Denis said, “I’ve a few bonds in a box up north.”

“Keep ’em,” Peter advised.

It seemed, however, that they had decided not to keep them. The church gave Denis a house to live in. By careful economy, the money he could get from the sale of the bonds would pay their way for a year. After that ... ?

A new heaven and a new earth! Denis said it, there on Peter’s front steps. “With Jinks I can conquer the world.”

“If you were wise,” Peter began, but Jinks stopped him. “We are not wise, are we, Denis?”

“Not tonight, or ever—”

Peter’s heart tightened. Babes in the Wood—both of them! He hid his emotion beneath a professional manner, “If you expect to get back to your patient tonight, Jinks, you’d better be going.”

“Hospitable ...” Jinks murmured, her cheek against Denis’ sleeve.

At last they tore themselves away. “Don’t wait up for me,” Denis told Peter.

But Peter was not ready for sleep. He got out a book and read it under the green-shaded lamp. It did not, however, hold his interest. His mind was on Jinks and Denis—young Denis whose church, half-built when the boom ended, had been packed in prosperous days to overflowing.

It was in those early days of prosperity that the two men had met. Lou Gorman had brought the young clergyman to tea. “You’ll like him, Peter,” she had said. “He’s different.”

At first Peter had not seen the difference. Denis had seemed to be just one of the many good-looking young men annexed by Lou. But there had been a stormy night when Denis had stayed at Peter’s invitation. And Denis had sat by the fire, and had said things never to be forgotten. Things that had made Peter’s breath catch in his throat, and the room fall away before the vision of a hillside and of a Young Man speaking.

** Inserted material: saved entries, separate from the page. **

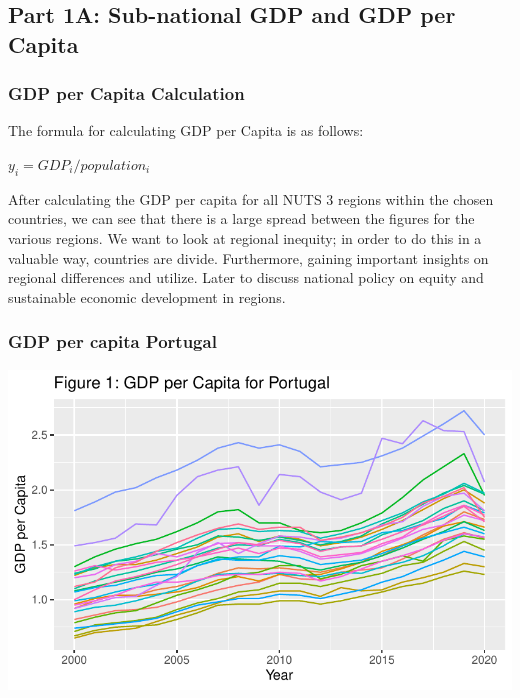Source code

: \documentclass[
  a4paper,
  DIV=11,
  numbers=noendperiod]{scrartcl}
\begin{document}
\hypertarget{part-1a-sub-national-gdp-and-gdp-per-capita}{%
\subsection{Part 1A: Sub-national GDP and GDP per
Capita}\label{part-1a-sub-national-gdp-and-gdp-per-capita}}

\hypertarget{gdp-per-capita-calculation}{%
\subsubsection{GDP per Capita
Calculation}\label{gdp-per-capita-calculation}}

The formula for calculating GDP per Capita is as follows:

\(y_i=GDP_i/population_i\)

After calculating the GDP per capita for all NUTS 3 regions within the
chosen countries, we can see that there is a large spread between the
figures for the various regions. We want to look at regional inequity;
in order to do this in a valuable way, countries are divide.
Furthermore, gaining important insights on regional differences and
utilize. Later to discuss national policy on equity and sustainable
economic development in regions.

\hypertarget{gdp-per-capita-portugal}{%
\subsubsection{GDP per capita Portugal}\label{gdp-per-capita-portugal}}

\includegraphics{MSB104_GR_1_Final_Assignment_research_article_files/figure-pdf/unnamed-chunk-7-1.pdf}
\end{document}
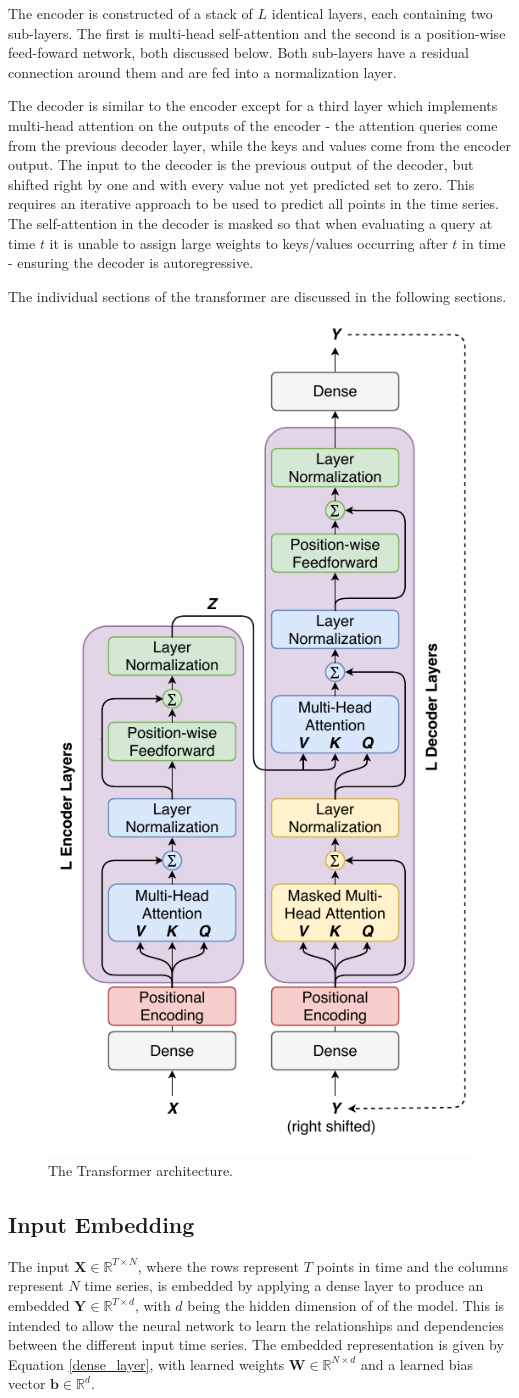 \documentclass[conference]{IEEEtran}
\begin{document}
The encoder is constructed of a stack of $L$ identical layers, each containing two sub-layers.
The first is multi-head self-attention and the second is a position-wise feed-foward network, both discussed below.
Both sub-layers have a residual connection around them and are fed into a normalization layer.

The decoder is similar to the encoder except for a third layer which implements multi-head attention on the outputs of the encoder - the attention queries come from the previous decoder layer, while the keys and values come from the encoder output.
The input to the decoder is the previous output of the decoder, but shifted right by one and with every value not yet predicted set to zero.
This requires an iterative approach to be used to predict all points in the time series.
The self-attention in the decoder is masked so that when evaluating a query at time $t$ it is unable to assign large weights to keys/values occurring after $t$ in time - ensuring the decoder is autoregressive.

The individual sections of the transformer are discussed in the following sections.

\begin{figure}[htbp]
	\centerline{\includegraphics[width=.35\textwidth]{images/transformer.pdf}}
	\caption{The Transformer architecture.}
	\label{fig:transformer}
\end{figure}

\subsection{Input Embedding}
The input $\boldsymbol{X} \in \mathbb{R}^{T \times N}$, where the rows represent $T$ points in time and the columns represent $N$ time series, is embedded by applying a dense layer to produce an embedded $\boldsymbol{Y} \in \mathbb{R}^{T \times d}$, with $d$ being the hidden dimension of of the model.
This is intended to allow the neural network to learn the relationships and dependencies between the different input time series.
The embedded representation is given by Equation \ref{dense_layer}, with learned weights $\boldsymbol{W} \in \mathbb{R}^{N \times d}$ and a learned bias vector $\boldsymbol{b} \in \mathbb{R}^{d}$.
\end{document}
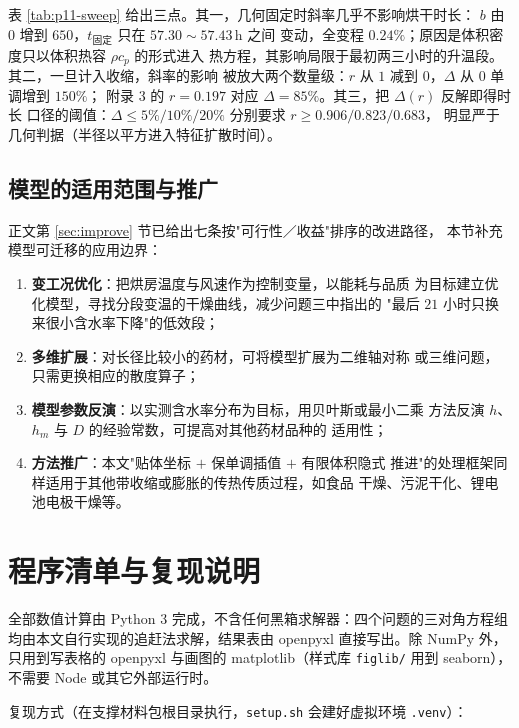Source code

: \documentclass[12pt,a4paper,fontset=none]{ctexart}
\begin{document}
表 \ref{tab:p11-sweep} 给出三点。其一，几何固定时斜率几乎不影响烘干时长：
$b$ 由 $0$ 增到 $650$，$t_{\text{固定}}$ 只在 $57.30\sim57.43$\,h 之间
变动，全变程 $0.24\%$；原因是体积密度只以体积热容 $\rho c_p$ 的形式进入
热方程，其影响局限于最初两三小时的升温段。其二，一旦计入收缩，斜率的影响
被放大两个数量级：$r$ 从 $1$ 减到 $0$，$\Delta$ 从 $0$ 单调增到 $150\%$；
附录 3 的 $r=0.197$ 对应 $\Delta=85\%$。其三，把 $\Delta(r)$ 反解即得时长
口径的阈值：$\Delta\le5\%/10\%/20\%$ 分别要求 $r\ge0.906/0.823/0.683$，
明显严于几何判据（半径以平方进入特征扩散时间）。

\subsection{模型的适用范围与推广}
\label{app:promotion}

正文第 \ref{sec:improve} 节已给出七条按"可行性／收益"排序的改进路径，
本节补充模型可迁移的应用边界：

\begin{enumerate}
  \item \textbf{变工况优化}：把烘房温度与风速作为控制变量，以能耗与品质
        为目标建立优化模型，寻找分段变温的干燥曲线，减少问题三中指出的
        "最后 $21$ 小时只换来很小含水率下降"的低效段；
  \item \textbf{多维扩展}：对长径比较小的药材，可将模型扩展为二维轴对称
        或三维问题，只需更换相应的散度算子；
  \item \textbf{模型参数反演}：以实测含水率分布为目标，用贝叶斯或最小二乘
        方法反演 $h$、$h_m$ 与 $D$ 的经验常数，可提高对其他药材品种的
        适用性；
  \item \textbf{方法推广}：本文"贴体坐标 $+$ 保单调插值 $+$ 有限体积隐式
        推进"的处理框架同样适用于其他带收缩或膨胀的传热传质过程，如食品
        干燥、污泥干化、锂电池电极干燥等。
\end{enumerate}

\section{程序清单与复现说明}

全部数值计算由 Python 3 完成，不含任何黑箱求解器：四个问题的三对角方程组
均由本文自行实现的追赶法求解，结果表由 openpyxl 直接写出。除 NumPy 外，
只用到写表格的 openpyxl 与画图的 matplotlib（样式库 \texttt{figlib/} 用到
seaborn），不需要 Node 或其它外部运行时。

复现方式（在支撑材料包根目录执行，\texttt{setup.sh} 会建好虚拟环境
\texttt{.venv}）：
\end{document}
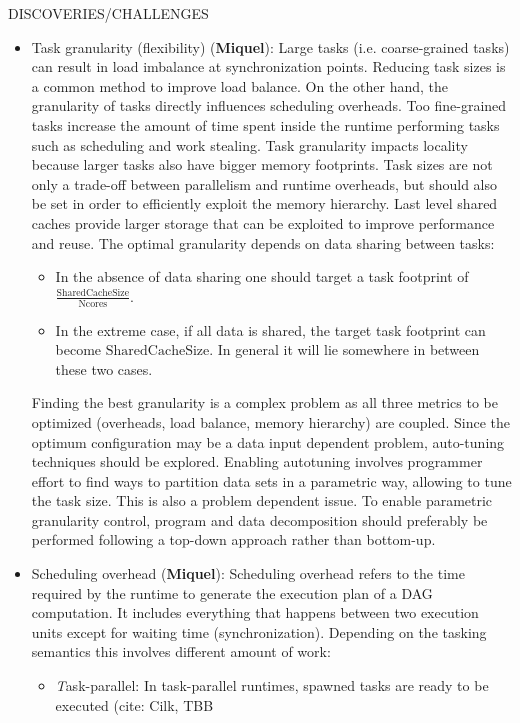 DISCOVERIES/CHALLENGES
	\begin{itemize}
		\item Task granularity (flexibility) (\textbf{Miquel}): 
		Large tasks (i.e. coarse-grained tasks) can result in load imbalance at synchronization points. Reducing task sizes is a common method
		to improve load balance.  On the other hand, the granularity of tasks directly influences scheduling overheads. Too fine-grained tasks
		increase the amount of time spent inside the runtime performing tasks such as scheduling and work stealing.  Task granularity impacts
		locality because larger tasks also have bigger memory footprints. Task sizes are not only a trade-off between parallelism and runtime
		overheads, but should also be set in order to efficiently exploit the memory hierarchy. Last level shared caches provide larger
		storage that can be exploited to improve performance and reuse. The optimal granularity depends on data sharing between tasks:
		\begin{itemize}
			\item In the absence of data sharing one should target a task footprint of $\frac{\mbox{SharedCacheSize}}{\mbox{Ncores}}$. 
			\item In the extreme case, if all data is shared, the target task footprint can become $\mbox{SharedCacheSize}$. In general it
				will lie somewhere in between these two cases.
		\end{itemize} 
		Finding the best granularity is a complex problem as all three metrics to be optimized (overheads, load balance, memory hierarchy) are
		coupled.  Since the optimum configuration may be a data input dependent problem, auto-tuning techniques should be explored.  Enabling
		autotuning involves programmer effort to find ways to partition data sets in a parametric way, allowing to tune the task size. This is
		also a problem dependent issue. To enable parametric granularity control, program and data decomposition should preferably be
		performed following a top-down approach rather than bottom-up.
		\item Scheduling overhead (\textbf{Miquel}):
			Scheduling overhead refers to the time required by the runtime to generate the execution plan of a DAG computation. It
			includes everything that happens between two execution units except for waiting time (synchronization).  Depending on the
			tasking semantics this involves different amount of work:
			\begin{itemize}
				\item  {\emph Task-parallel}: In task-parallel runtimes, spawned tasks are ready to be executed (cite: Cilk, TBB

\end{itemize}
\end{itemize}
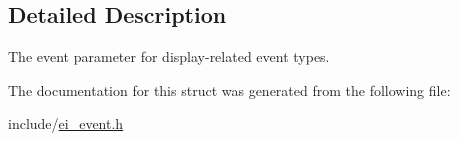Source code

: \subsection{Detailed Description}
The event parameter for display-\/related event types. 

The documentation for this struct was generated from the following file\+:\begin{DoxyCompactItemize}
\item 
include/\hyperlink{ei__event_8h}{ei\+\_\+event.\+h}\end{DoxyCompactItemize}
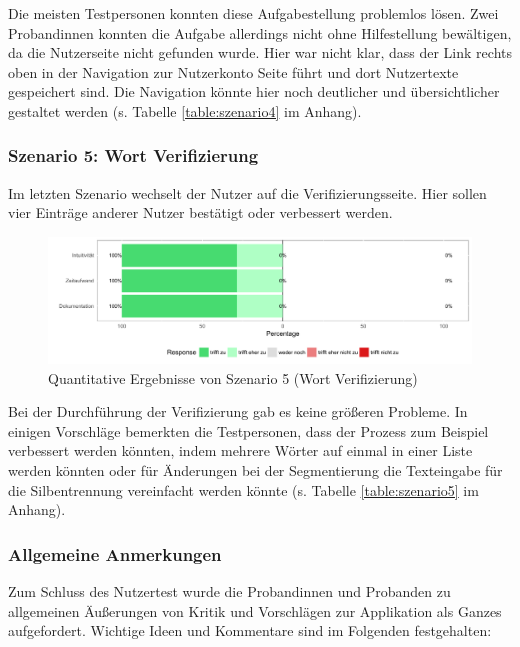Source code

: Die meisten Testpersonen konnten diese Aufgabestellung problemlos lösen. Zwei Probandinnen konnten die Aufgabe allerdings nicht ohne Hilfestellung bewältigen, da die Nutzerseite nicht gefunden wurde. Hier war nicht klar, dass der Link rechts oben in der Navigation zur Nutzerkonto Seite führt und dort Nutzertexte gespeichert sind. Die Navigation könnte hier noch deutlicher und übersichtlicher gestaltet werden (s. Tabelle \ref{table:szenario4} im Anhang).

\subsubsection{Szenario 5: Wort Verifizierung}

Im letzten Szenario wechselt der Nutzer auf die Verifizierungsseite. Hier sollen vier Einträge anderer Nutzer bestätigt oder verbessert werden.

\begin{figure}[h!]
	\centering
	\includegraphics[width=.8\linewidth]{figures/evaluation/scenario5}
	\caption{Quantitative Ergebnisse von Szenario 5 (Wort Verifizierung)}
	\label{fig:evaluation-sc5}
\end{figure}

Bei der Durchführung der Verifizierung gab es keine größeren Probleme. In einigen Vorschläge bemerkten die Testpersonen, dass der Prozess zum Beispiel verbessert werden könnten, indem mehrere Wörter auf einmal in einer Liste  werden könnten oder für Änderungen bei der Segmentierung die Texteingabe für die Silbentrennung vereinfacht werden könnte (s. Tabelle \ref{table:szenario5} im Anhang).

\subsubsection{Allgemeine Anmerkungen}

Zum Schluss des Nutzertest wurde die Probandinnen und Probanden zu allgemeinen Äußerungen von Kritik und Vorschlägen zur Applikation als Ganzes aufgefordert. Wichtige Ideen und Kommentare sind im Folgenden festgehalten:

Peter had learned then the Source of Denis’ strength, his simplicity. He had learned since the quality of his friendship. For the bond between them was not so much one of common ideals as of faith in each other. “You keep my feet on the ground,” Denis told Peter. And it was because of Denis that Peter lived at times among the stars!

Denis’ family had been comfortable, if not affluent, for generations. His grandfather had been a great preacher, and the family had hoped that some day his mantle might fall upon Denis. But Denis had had no thought of future honors. He had, indeed, said little to anyone about his aspirations, but the thing he had said to himself was this: “Men must live and die. I should like to show them the way to gallant living—and gallant dying—and not worry about the rest of it.” And he had not worried, even when stocks had gone down and had seriously affected the family fortunes. He had no close relatives. His father and mother had died while he was in college, and there were no brothers or sisters.

Lou Gorman might have fallen in love with Denis if she hadn’t wanted Peter. She had been perfectly frank about that from the beginning. Her pursuit of Peter had been picturesque and somewhat exciting. Peter had felt as if some bright bird followed him on tireless wings. In a way he liked it, and other men had envied him.

Denis had met Jinks in Peter’s office. She had bound up his hand one morning when Peter was out and Denis had been cut by some glass on the beach. That had been the end of Denis’ peace of mind. He had loved—as he did everything else—putting his whole mind to it, wooing Jinks with a poetic fervor which had back of it a passionate tenderness. And Jinks, suddenly awakened, had found her defenses going down before him.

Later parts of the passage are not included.